**Exercise objective**
Please copy the data below exactly; none of the pictures in it belong in the copy.

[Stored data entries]
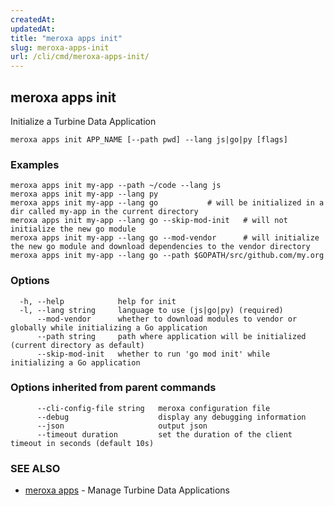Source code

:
 ```yaml
---
createdAt: 
updatedAt: 
title: "meroxa apps init"
slug: meroxa-apps-init
url: /cli/cmd/meroxa-apps-init/
---
```

## meroxa apps init

Initialize a Turbine Data Application

```
meroxa apps init APP_NAME [--path pwd] --lang js|go|py [flags]
```

### Examples

```
meroxa apps init my-app --path ~/code --lang js
meroxa apps init my-app --lang py
meroxa apps init my-app --lang go 			# will be initialized in a dir called my-app in the current directory
meroxa apps init my-app --lang go --skip-mod-init 	# will not initialize the new go module
meroxa apps init my-app --lang go --mod-vendor 		# will initialize the new go module and download dependencies to the vendor directory
meroxa apps init my-app --lang go --path $GOPATH/src/github.com/my.org

```

### Options

```
  -h, --help            help for init
  -l, --lang string     language to use (js|go|py) (required)
      --mod-vendor      whether to download modules to vendor or globally while initializing a Go application
      --path string     path where application will be initialized (current directory as default)
      --skip-mod-init   whether to run 'go mod init' while initializing a Go application
```

### Options inherited from parent commands

```
      --cli-config-file string   meroxa configuration file
      --debug                    display any debugging information
      --json                     output json
      --timeout duration         set the duration of the client timeout in seconds (default 10s)
```

### SEE ALSO

* [meroxa apps](/docs/cmd/www/meroxa-apps.md)	 - Manage Turbine Data Applications


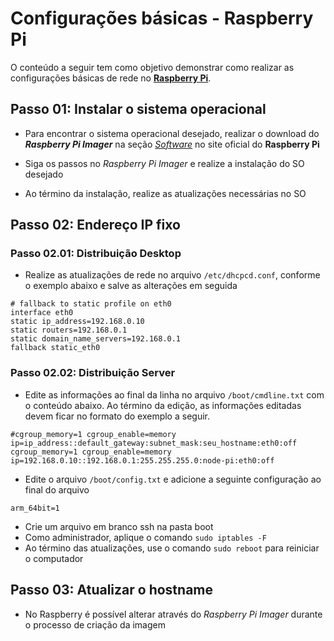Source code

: # Configurações básicas - Raspberry Pi

O conteúdo a seguir tem como objetivo demonstrar como realizar as configurações básicas de rede no **[Raspberry Pi](https://www.raspberrypi.com/)**.

## Passo 01: Instalar o sistema operacional
- Para encontrar o sistema operacional desejado, realizar o download do ***Raspberry Pi Imager*** na seção *[Software](https://www.raspberrypi.com/software/)* no site oficial do **Raspberry Pi**

- Siga os passos no *Raspberry Pi Imager* e realize a instalação do SO desejado

- Ao término da instalação, realize as atualizações necessárias no SO


## Passo 02: Endereço IP fixo 
### Passo 02.01: Distribuição Desktop
- Realize as atualizações de rede no arquivo ``/etc/dhcpcd.conf``, conforme o exemplo abaixo e salve as alterações em seguida
```shell
# fallback to static profile on eth0
interface eth0
static ip_address=192.168.0.10
static routers=192.168.0.1
static domain_name_servers=192.168.0.1
fallback static_eth0
```

### Passo 02.02: Distribuição Server
- Edite as informações ao final da linha no arquivo ``/boot/cmdline.txt`` com o conteúdo abaixo. Ao término da edição, as informações editadas devem ficar no formato do exemplo a seguir.
```shell
#cgroup_memory=1 cgroup_enable=memory ip=ip_address::default_gateway:subnet_mask:seu_hostname:eth0:off
cgroup_memory=1 cgroup_enable=memory ip=192.168.0.10::192.168.0.1:255.255.255.0:node-pi:eth0:off
```
- Edite o arquivo ``/boot/config.txt`` e adicione a seguinte configuração ao final do arquivo
```shell
arm_64bit=1
```
- Crie um arquivo em branco ssh na pasta boot
- Como administrador, aplique o comando ``sudo iptables -F``
- Ao término das atualizações, use o comando ``sudo reboot`` para reiniciar o computador

## Passo 03: Atualizar o hostname
- No Raspberry é possível alterar através do *Raspberry Pi Imager* durante o processo de criação da imagem
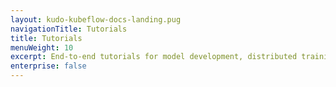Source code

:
 ```yaml
---
layout: kudo-kubeflow-docs-landing.pug
navigationTitle: Tutorials
title: Tutorials
menuWeight: 10
excerpt: End-to-end tutorials for model development, distributed training, pipelines and metadata management
enterprise: false
---
```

**Result of this task**
Source code

:
 ```yaml
---
createdAt: 
updatedAt: 
title: "meroxa apps init"
slug: meroxa-apps-init
url: /cli/cmd/meroxa-apps-init/
---
```

## meroxa apps init

Initialize a Turbine Data Application

```
meroxa apps init APP_NAME [--path pwd] --lang js|go|py [flags]
```

### Examples

```
meroxa apps init my-app --path ~/code --lang js
meroxa apps init my-app --lang py
meroxa apps init my-app --lang go 			# will be initialized in a dir called my-app in the current directory
meroxa apps init my-app --lang go --skip-mod-init 	# will not initialize the new go module
meroxa apps init my-app --lang go --mod-vendor 		# will initialize the new go module and download dependencies to the vendor directory
meroxa apps init my-app --lang go --path $GOPATH/src/github.com/my.org

```

### Options

```
  -h, --help            help for init
  -l, --lang string     language to use (js|go|py) (required)
      --mod-vendor      whether to download modules to vendor or globally while initializing a Go application
      --path string     path where application will be initialized (current directory as default)
      --skip-mod-init   whether to run 'go mod init' while initializing a Go application
```

### Options inherited from parent commands

```
      --cli-config-file string   meroxa configuration file
      --debug                    display any debugging information
      --json                     output json
      --timeout duration         set the duration of the client timeout in seconds (default 10s)
```

### SEE ALSO

* [meroxa apps](/docs/cmd/www/meroxa-apps.md)	 - Manage Turbine Data Applications


Source code

: # Configurações básicas - Raspberry Pi

O conteúdo a seguir tem como objetivo demonstrar como realizar as configurações básicas de rede no **[Raspberry Pi](https://www.raspberrypi.com/)**.

## Passo 01: Instalar o sistema operacional
- Para encontrar o sistema operacional desejado, realizar o download do ***Raspberry Pi Imager*** na seção *[Software](https://www.raspberrypi.com/software/)* no site oficial do **Raspberry Pi**

- Siga os passos no *Raspberry Pi Imager* e realize a instalação do SO desejado

- Ao término da instalação, realize as atualizações necessárias no SO


## Passo 02: Endereço IP fixo 
### Passo 02.01: Distribuição Desktop
- Realize as atualizações de rede no arquivo ``/etc/dhcpcd.conf``, conforme o exemplo abaixo e salve as alterações em seguida
```shell
# fallback to static profile on eth0
interface eth0
static ip_address=192.168.0.10
static routers=192.168.0.1
static domain_name_servers=192.168.0.1
fallback static_eth0
```

### Passo 02.02: Distribuição Server
- Edite as informações ao final da linha no arquivo ``/boot/cmdline.txt`` com o conteúdo abaixo. Ao término da edição, as informações editadas devem ficar no formato do exemplo a seguir.
```shell
#cgroup_memory=1 cgroup_enable=memory ip=ip_address::default_gateway:subnet_mask:seu_hostname:eth0:off
cgroup_memory=1 cgroup_enable=memory ip=192.168.0.10::192.168.0.1:255.255.255.0:node-pi:eth0:off
```
- Edite o arquivo ``/boot/config.txt`` e adicione a seguinte configuração ao final do arquivo
```shell
arm_64bit=1
```
- Crie um arquivo em branco ssh na pasta boot
- Como administrador, aplique o comando ``sudo iptables -F``
- Ao término das atualizações, use o comando ``sudo reboot`` para reiniciar o computador

## Passo 03: Atualizar o hostname
- No Raspberry é possível alterar através do *Raspberry Pi Imager* durante o processo de criação da imagem
Source code

:
 ```yaml
---
layout: kudo-kubeflow-docs-landing.pug
navigationTitle: Tutorials
title: Tutorials
menuWeight: 10
excerpt: End-to-end tutorials for model development, distributed training, pipelines and metadata management
enterprise: false
---
```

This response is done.